Abstract

ABSTRACTThis article contributes to studies in transnational book history by examining the trans-Atlantic links between religion, translation and migration as illustrated by the life and work of an Irish translator in the nineteenth-century Atlantic world. Mary Anne Sadlier (1820–1903) is mostly known as a prolific Irish-American author of Catholic, immigrant and patriotic novels. Regarded today as one of the most influential writers of the Famine generation, she emigrated from Ireland to North America, and married into a successful Catholic publishing family, D. & J. Sadlier. This essay offers a departure from the existing literature. Despite the fact that she translated and edited numerous works from the French, Sadlier’s translations remain largely unexplored in the critical literature. Religion, morality and education were the driving force behind her translations, and her work illustrates the growth of a Catholic literature in English in the constructive period of both the Irish and the American Catholic Church. Moreover, the example of a woman who was in her day successful outside the domestic arena as a writer-translator-editor-publisher invites us to touch on issues of social and cultural authority for women at the time.

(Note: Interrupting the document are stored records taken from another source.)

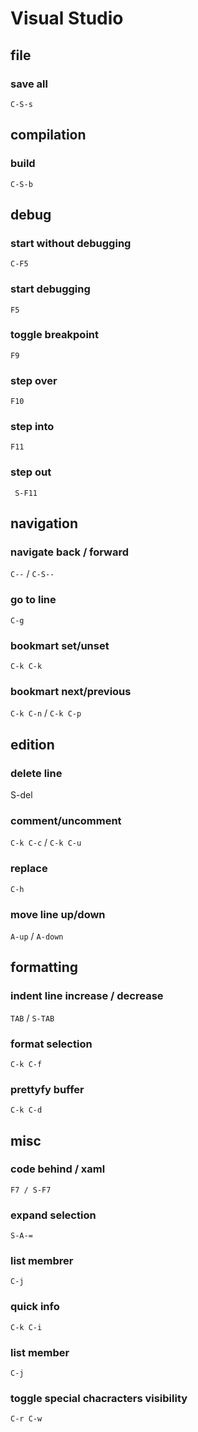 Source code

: # Visual Studio

## file 

### save all
`C-S-s`

## compilation

### build
`C-S-b`

## debug

### start without debugging
`C-F5`

### start debugging
`F5`

### toggle breakpoint
`F9`

### step over
`F10`

### step into
`F11`

### step out
`
S-F11`

## navigation

### navigate back / forward
`C--` / `C-S--`

### go to line
`C-g`

### bookmart set/unset
`C-k C-k`

### bookmart next/previous
`C-k C-n` / `C-k C-p`

## edition

### delete line
S-del

### comment/uncomment
`C-k C-c` / `C-k C-u`

### replace
`C-h`

### move line up/down
`A-up` / `A-down`

## formatting

### indent line increase / decrease
`TAB` / `S-TAB`

### format selection
`C-k C-f`

### prettyfy buffer
`C-k C-d`

## misc

### code behind / xaml
`F7 / S-F7`

### expand selection
`S-A-=`

### list membrer
`C-j`

### quick info
`C-k C-i`

### list member
`C-j`

### toggle special chacracters visibility
`C-r C-w`

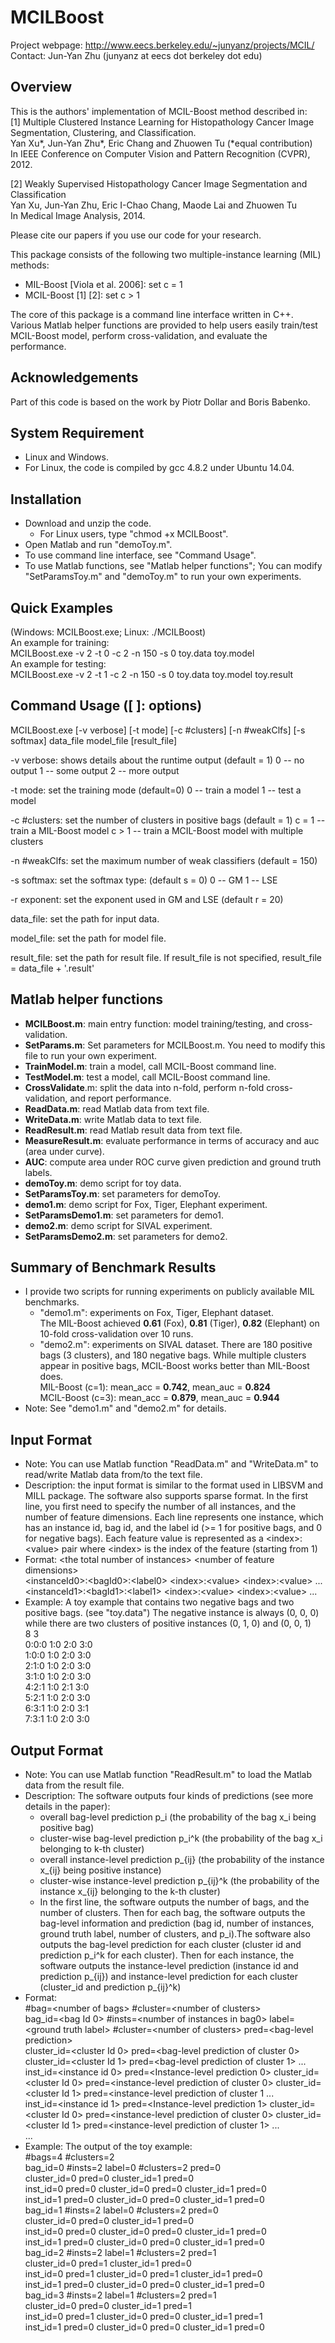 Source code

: # MCILBoost
Project webpage: http://www.eecs.berkeley.edu/~junyanz/projects/MCIL/  
Contact: Jun-Yan Zhu (junyanz at eecs dot berkeley dot edu)


## Overview
This is the authors' implementation of MCIL-Boost method described in:  
[1] Multiple Clustered Instance Learning for Histopathology Cancer Image Segmentation, Clustering, and Classification.  
Yan Xu*, Jun-Yan Zhu*, Eric Chang and Zhuowen Tu (\*equal contribution)  
In IEEE Conference on Computer Vision and Pattern Recognition (CVPR), 2012.

[2] Weakly Supervised Histopathology Cancer Image Segmentation and Classification  
Yan Xu, Jun-Yan Zhu, Eric I-Chao Chang, Maode Lai and Zhuowen Tu  
In Medical Image Analysis, 2014.

Please cite our papers if you use our code for your research.  

This package consists of the following two multiple-instance learning (MIL) methods:
* MIL-Boost [Viola et al. 2006]: set c = 1
* MCIL-Boost [1] [2]: set c &gt; 1

The core of this package is a command line interface written in C++. Various Matlab helper functions are provided to help users easily train/test MCIL-Boost model, perform cross-validation, and evaluate the performance.


## Acknowledgements
Part of this code is based on the work by Piotr Dollar and Boris Babenko.


## System Requirement
* Linux and Windows.
* For Linux, the code is compiled by gcc 4.8.2 under Ubuntu 14.04.


## Installation
* Download and unzip the code.
  - For Linux users, type "chmod +x MCILBoost".
* Open Matlab and run "demoToy.m".
* To use command line interface, see "Command Usage".
* To use Matlab functions, see "Matlab helper functions"; You can modify "SetParamsToy.m" and "demoToy.m" to run your own experiments.


## Quick Examples
(Windows: MCILBoost.exe; Linux: ./MCILBoost)  
An example for training:  
MCILBoost.exe -v 2 -t 0 -c 2 -n 150 -s 0 toy.data toy.model  
An example for testing:  
MCILBoost.exe -v 2 -t 1 -c 2 -n 150 -s 0 toy.data toy.model toy.result  


## Command Usage ([ ]: options)
MCILBoost.exe [-v verbose] [-t mode] [-c #clusters] [-n #weakClfs] [-s softmax] data_file model_file [result_file]

-v verbose: shows details about the runtime output (default = 1)
	0 -- no output
	1 -- some output
	2 -- more output

-t mode:    set the training mode (default=0)
	0 -- train a model
	1 -- test a model

-c #clusters: set the number of clusters in positive bags (default = 1)
        c = 1 -- train a MIL-Boost model
        c &gt; 1 -- train a MCIL-Boost model with multiple clusters

-n #weakClfs: set the maximum number of weak classifiers (default = 150)

-s softmax: set the softmax type: (default s = 0)
	0 -- GM
	1 -- LSE

-r exponent: set the exponent used in GM and LSE (default r = 20)

data_file: set the path for input data.

model_file: set the path for model file.

result_file: set the path for result file. If result_file is not specified, result_file = data_file + '.result'


## Matlab helper functions
* **MCILBoost.m**: main entry function: model training/testing, and cross-validation.
* **SetParams.m**: Set parameters for MCILBoost.m. You need to modify this file to run your own experiment.
* **TrainModel.m**: train a model, call MCIL-Boost command line.
* **TestModel.m**: test a model, call MCIL-Boost command line.
* **CrossValidate**.m: split the data into n-fold, perform n-fold cross-validation, and report performance.
* **ReadData.m**: read Matlab data from text file.
* **WriteData.m**: write Matlab data to text file.
* **ReadResult.m**: read Matlab result data from text file.
* **MeasureResult.m**: evaluate performance in terms of accuracy and auc (area under curve).
* **AUC**: compute area under ROC curve given prediction and ground truth labels.
* **demoToy.m**: demo script for toy data.
* **SetParamsToy.m**: set parameters for demoToy.
* **demo1.m**: demo script for Fox, Tiger, Elephant experiment.
* **SetParamsDemo1.m**: set parameters for demo1.
* **demo2.m**: demo script for SIVAL experiment.
* **SetParamsDemo2.m**: set parameters for demo2.


## Summary of Benchmark Results
* I provide two scripts for running experiments on publicly available MIL benchmarks.
  - "demo1.m": experiments on Fox, Tiger, Elephant dataset.  
The MIL-Boost achieved **0.61** (Fox), **0.81** (Tiger), **0.82** (Elephant) on 10-fold cross-validation over 10 runs.
  - "demo2.m": experiments on SIVAL dataset.
There are 180 positive bags (3 clusters), and 180 negative bags. While multiple clusters appear in positive bags, MCIL-Boost works better than MIL-Boost does.  
MIL-Boost  (c=1):  mean_acc = **0.742**, mean_auc = **0.824**  
MCIL-Boost (c=3):  mean_acc = **0.879**, mean_auc = **0.944**  
* Note: See "demo1.m" and "demo2.m" for details.


## Input Format
* Note: You can use Matlab function "ReadData.m" and "WriteData.m" to read/write Matlab data from/to the text file.
* Description: the input format is similar to the format used in LIBSVM and MILL package. The software also supports sparse format.
In the first line, you first need to specify the number of all instances, and the number of feature dimensions.
Each line represents one instance, which has an instance id, bag id, and the label id (&gt;= 1 for positive bags, and 0 for negative bags). Each feature value is represented as a &lt;index&gt;:&lt;value&gt; pair where &lt;index&gt; is the index of the feature (starting from 1)
* Format:
&lt;the total number of instances&gt; &lt;number of feature dimensions&gt;  
&lt;instanceId0&gt;:&lt;bagId0&gt;:&lt;label0&gt; &lt;index&gt;:&lt;value&gt; &lt;index&gt;:&lt;value&gt; ...  
&lt;instanceId1&gt;:&lt;bagId1&gt;:&lt;label1&gt; &lt;index&gt;:&lt;value&gt; &lt;index&gt;:&lt;value&gt; ...  
* Example: A toy example that contains two negative bags and two positive bags. (see "toy.data") The negative instance is always (0, 0, 0) while there are two clusters of positive instances (0, 1, 0) and (0, 0, 1)  
8 3  
0:0:0 1:0 2:0 3:0  
1:0:0 1:0 2:0 3:0  
2:1:0 1:0 2:0 3:0  
3:1:0 1:0 2:0 3:0  
4:2:1 1:0 2:1 3:0  
5:2:1 1:0 2:0 3:0  
6:3:1 1:0 2:0 3:1  
7:3:1 1:0 2:0 3:0  


## Output Format
* Note: You can use Matlab function "ReadResult.m" to load the Matlab data from the result file.
* Description:
The software outputs four kinds of predictions (see more details in the paper):
  - overall bag-level prediction p_i (the probability of the bag x_i being positive bag)
  - cluster-wise bag-level prediction p_i^k (the probability of the bag x_i belonging to k-th cluster)
  - overall instance-level prediction p_{ij} (the probability of the instance x_{ij} being positive instance)
  - cluster-wise instance-level prediction p_{ij}^k (the probability of the instance x_{ij} belonging to the k-th cluster)
  - In the first line, the software outputs the number of bags, and the number of clusters. Then for each bag, the software outputs the bag-level information and prediction (bag id, number of instances, ground truth label, number of clusters, and p_i).The software also outputs the bag-level prediction for each cluster (cluster id and prediction p_i^k for each cluster). Then for each instance, the software outputs the instance-level prediction (instance id and prediction p_{ij}) and instance-level prediction for each cluster (cluster_id and prediction p_{ij}^k)
* Format:  
&#35;bag=&lt;number of bags&gt; &#35;cluster=&lt;number of clusters&gt;  
bag_id=&lt;bag Id 0&gt; &#35;insts=&lt;number of instances in bag0&gt; label=&lt;ground truth label&gt; &#35;cluster=&lt;number of clusters&gt; pred=&lt;bag-level prediction&gt;  
cluster_id=&lt;cluster Id 0&gt;  pred=&lt;bag-level prediction of cluster 0&gt; cluster_id=&lt;cluster Id 1&gt; pred=&lt;bag-level prediction of cluster 1&gt; ...  
inst_id=&lt;instance id 0&gt; pred=&lt;Instance-level prediction 0&gt; cluster_id=&lt;cluster Id 0&gt;  pred=&lt;instance-level prediction of cluster 0&gt; cluster_id=&lt;cluster Id 1&gt;   pred=&lt;instance-level prediction  of cluster 1 ...  
inst_id=&lt;instance id 1&gt; pred=&lt;Instance-level prediction 1&gt; cluster_id=&lt;cluster Id 0&gt;  pred=&lt;instance-level prediction of cluster 0&gt; cluster_id=&lt;cluster Id 1&gt;   pred=&lt;instance-level prediction of cluster 1&gt; ...  
...
* Example: The output of the toy example:  
  &#35;bags=4 &#35;clusters=2  
  bag_id=0 #insts=2 label=0 #clusters=2 pred=0  
  cluster_id=0 pred=0 cluster_id=1 pred=0  
  inst_id=0 pred=0 cluster_id=0 pred=0 cluster_id=1 pred=0  
  inst_id=1 pred=0 cluster_id=0 pred=0 cluster_id=1 pred=0  
  bag_id=1 #insts=2 label=0 #clusters=2 pred=0  
  cluster_id=0 pred=0 cluster_id=1 pred=0  
  inst_id=0 pred=0 cluster_id=0 pred=0 cluster_id=1 pred=0  
  inst_id=1 pred=0 cluster_id=0 pred=0 cluster_id=1 pred=0  
  bag_id=2 #insts=2 label=1 #clusters=2 pred=1  
  cluster_id=0 pred=1 cluster_id=1 pred=0  
  inst_id=0 pred=1 cluster_id=0 pred=1 cluster_id=1 pred=0  
  inst_id=1 pred=0 cluster_id=0 pred=0 cluster_id=1 pred=0  
  bag_id=3 #insts=2 label=1 #clusters=2 pred=1  
  cluster_id=0 pred=0 cluster_id=1 pred=1  
  inst_id=0 pred=1 cluster_id=0 pred=0 cluster_id=1 pred=1  
  inst_id=1 pred=0 cluster_id=0 pred=0 cluster_id=1 pred=0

Sadlier’s story is symptomatic of a wider and emergent Catholic transnational culture – or translocal culture – in the nineteenth century. Mobility and translation, therefore, challenge fixed notions of identity and nationality. Beyond reflecting the hyphenated Irish-American experience, Mary Anne Sadlier’s life and work provide us with a sound example of the ways in which translation contributed to extending and multiplying trans-Atlantic connections.